On Mittwoch, 1. November 2017 17:27:58 CET Jens Schleusener wrote:
Hi,
the new "wget" release 1.19.2 has got a new feature:
"gzip Content-Encoding decompression"
But that feature - at least for my self-conmpiled binary - leads to a
problem if one downloads gzip-compressed tarballs from sites that send for
e.g. an HTTP response header containing lines like
Content-Type: application/x-tar
Content-Encoding: gzip
You describe clearly a broken server behavior.
In that cases wget saves a downloaded gzip-compressed tarball now
decompressed (!) what probably breaks a lot of scripts.
Not sure why anyone relies on broken behavior. What if the broken server
configuration becomes fixed ? Then your script breaks as well.
Additionally the
tarball is saved nevertheless under a filename with the "tar.gz" extension
and not with the "tar" extension.
At least on *nix, the file extension says nothing about the content. That is
why we have the mime-type stated in Content-Type. 'x-tar' clearly is a non-
compressed tar file.
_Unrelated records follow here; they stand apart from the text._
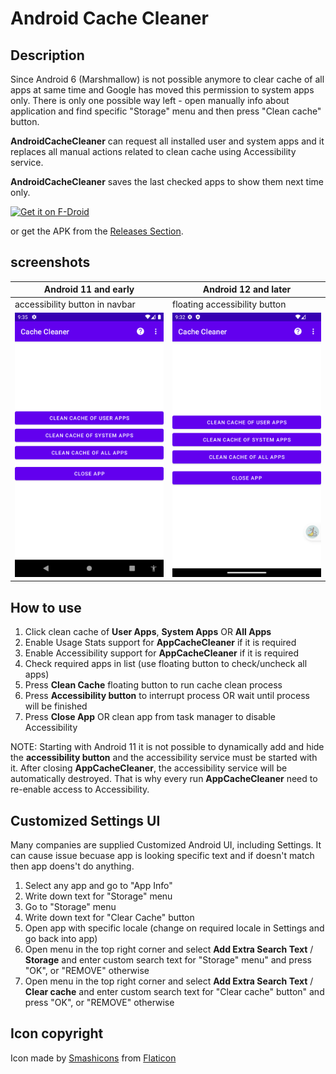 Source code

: # Android Cache Cleaner

## Description

Since Android 6 (Marshmallow) is not possible anymore to clear cache of all apps at same time and Google has moved this permission to system apps only. There is only one possible way left - open manually info about application and find specific "Storage" menu and then press "Clean cache" button.

**AndroidCacheCleaner** can request all installed user and system apps and it replaces all manual actions related to clean cache using Accessibility service.

**AndroidCacheCleaner** saves the last checked apps to show them next time only.

[<img src="https://fdroid.gitlab.io/artwork/badge/get-it-on.png"
     alt="Get it on F-Droid"
     height="80">](https://f-droid.org/packages/com.github.bmx666.appcachecleaner/)

or get the APK from the [Releases Section](https://github.com/bmx666/android-appcachecleaner/releases/latest).

## screenshots

|Android 11 and early|Android 12 and later|
|-----------------|-------------------|
|accessibility button in navbar|floating accessibility button|
|![Android 11 and early](fastlane/metadata/android/en-US/images/phoneScreenshots/android_11.png?raw=true "Android 11 and early")|![Android 12 and later](fastlane/metadata/android/en-US/images/phoneScreenshots/android_12.png?raw=true "Android 12 and later")|

## How to use

1. Click clean cache of **User Apps**, **System Apps** OR **All Apps**
2. Enable Usage Stats support for **AppCacheCleaner** if it is required
3. Enable Accessibility support for **AppCacheCleaner** if it is required
4. Check required apps in list (use floating button to check/uncheck all apps)
5. Press **Clean Cache** floating button to run cache clean process
6. Press **Accessibility button** to interrupt process OR wait until process will be finished
7. Press **Close App** OR clean app from task manager to disable Accessibility

NOTE: Starting with Android 11 it is not possible to dynamically add and hide the **accessibility button** and the accessibility service must be started with it. After closing **AppCacheCleaner**, the accessibility service will be automatically destroyed. That is why every run **AppCacheCleaner** need to re-enable access to Accessibility.

## Customized Settings UI

Many companies are supplied Customized Android UI, including Settings. It can cause issue becuase app is looking specific text and if doesn't match then app doens't do anything.

1. Select any app and go to "App Info"
2. Write down text for "Storage" menu
3. Go to "Storage" menu
4. Write down text for "Clear Cache" button
5. Open app with specific locale (change on required locale in Settings and go back into app)
6. Open menu in the top right corner and select **Add Extra Search Text** / **Storage** and enter custom search text for "Storage" menu" and press "OK", or "REMOVE" otherwise
7. Open menu in the top right corner and select **Add Extra Search Text** / **Clear cache** and enter custom search text for "Clear cache" button" and press "OK", or "REMOVE" otherwise

## Icon copyright

Icon made by [Smashicons](https://www.flaticon.com/authors/smashicons) from [Flaticon](https://www.flaticon.com/)
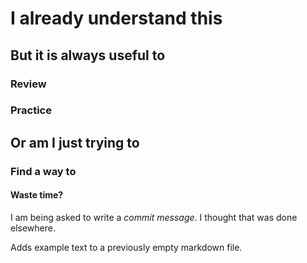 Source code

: # I already understand this

## But it is always useful to

### Review

### Practice

## Or am I just trying to

### Find a way to

#### Waste time?

I am being asked to write a *commit message*. I thought that was done elsewhere.

Adds example text to a previously empty markdown file.
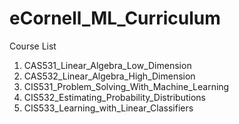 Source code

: # eCornell_ML_Curriculum

Course List

1. CAS531_Linear_Algebra_Low_Dimension
2. CAS532_Linear_Algebra_High_Dimension
3. CIS531_Problem_Solving_With_Machine_Learning
4. CIS532_Estimating_Probability_Distributions
5. CIS533_Learning_with_Linear_Classifiers
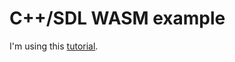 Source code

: # C++/SDL WASM example

I'm using this [tutorial](https://www.jamesfmackenzie.com/2019/12/01/webassembly-graphics-with-sdl/).
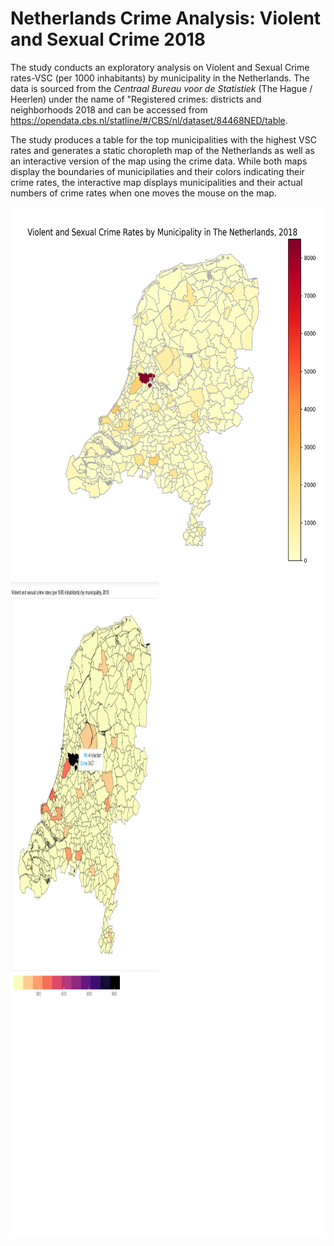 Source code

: # Netherlands Crime Analysis: Violent and Sexual Crime 2018

The study conducts an exploratory analysis on Violent and Sexual Crime rates-VSC (per 1000 inhabitants) by municipality in the Netherlands. The data is sourced from the *Centraal Bureau voor de Statistiek* (The Hague / Heerlen) under the name of "Registered crimes: districts and neighborhoods 2018 and can be accessed from https://opendata.cbs.nl/statline/#/CBS/nl/dataset/84468NED/table.

The study produces a table for the top municipalities with the highest VSC rates and generates a static choropleth map of the Netherlands as well as an interactive version of the map using the crime data. While both maps display the boundaries of municipilaties and their colors indicating their crime rates, the interactive map displays municipalities and their actual numbers of crime rates when one moves the mouse on the map.


<img align="left" width="650" height="600" src="/Images/NL_crime_rates.png"> 


<img align="right" width="1600" height="1050" src="/Images/NL_crime_rates_interactive_map.png">
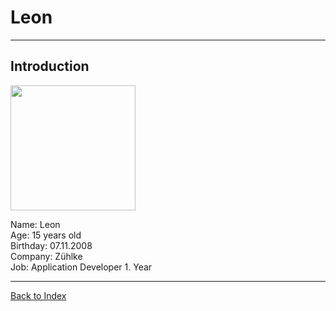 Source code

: # Leon

<hr>

## Introduction

<img src="https://noseryoung.ch/wp-content/uploads/2024/08/Leon_Wulff_klein.jpg"  width="200" >

Name: Leon
<br>
Age: 15 years old 
<br>
Birthday: 07.11.2008
<br>
Company: Zühlke
<br>
Job: Application Developer 1. Year 


<hr>

[Back to Index](README.md)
Content-Encoding: gzip means that the data has been
compressed for transportation purposes only.
Solutions/workarounds may be on affected servers the delivering of an
alternative HTTP header like
Content-Type: application/x-gzip
(or Content-Type: application/octet-stream)
or on the client side the use of the new "wget" option
--compression=none
But maybe it would be better if for such cases wget would revert its
default behaviour to the old one. Or is the described behaviour the
expected one?
Correct server behavior here would be:
Content-Type: application/gzip
together with Content-Encoding: identity, which also may be omitted since it's
the default.
A good explanation is here:
https://superuser.com/questions/901962/what-is-the-correct-mime-type-for-a-tar-gz-file
We can discuss a proposal for a work-around that handles both cases, like
if Content-Encoding == gzip and filename ends with .gz then don't uncompress.
Caveat: this may break our --xattr feature, which saves the mime type with the
file. And then we have to adjust the mime type as well - and that could be
really tedious.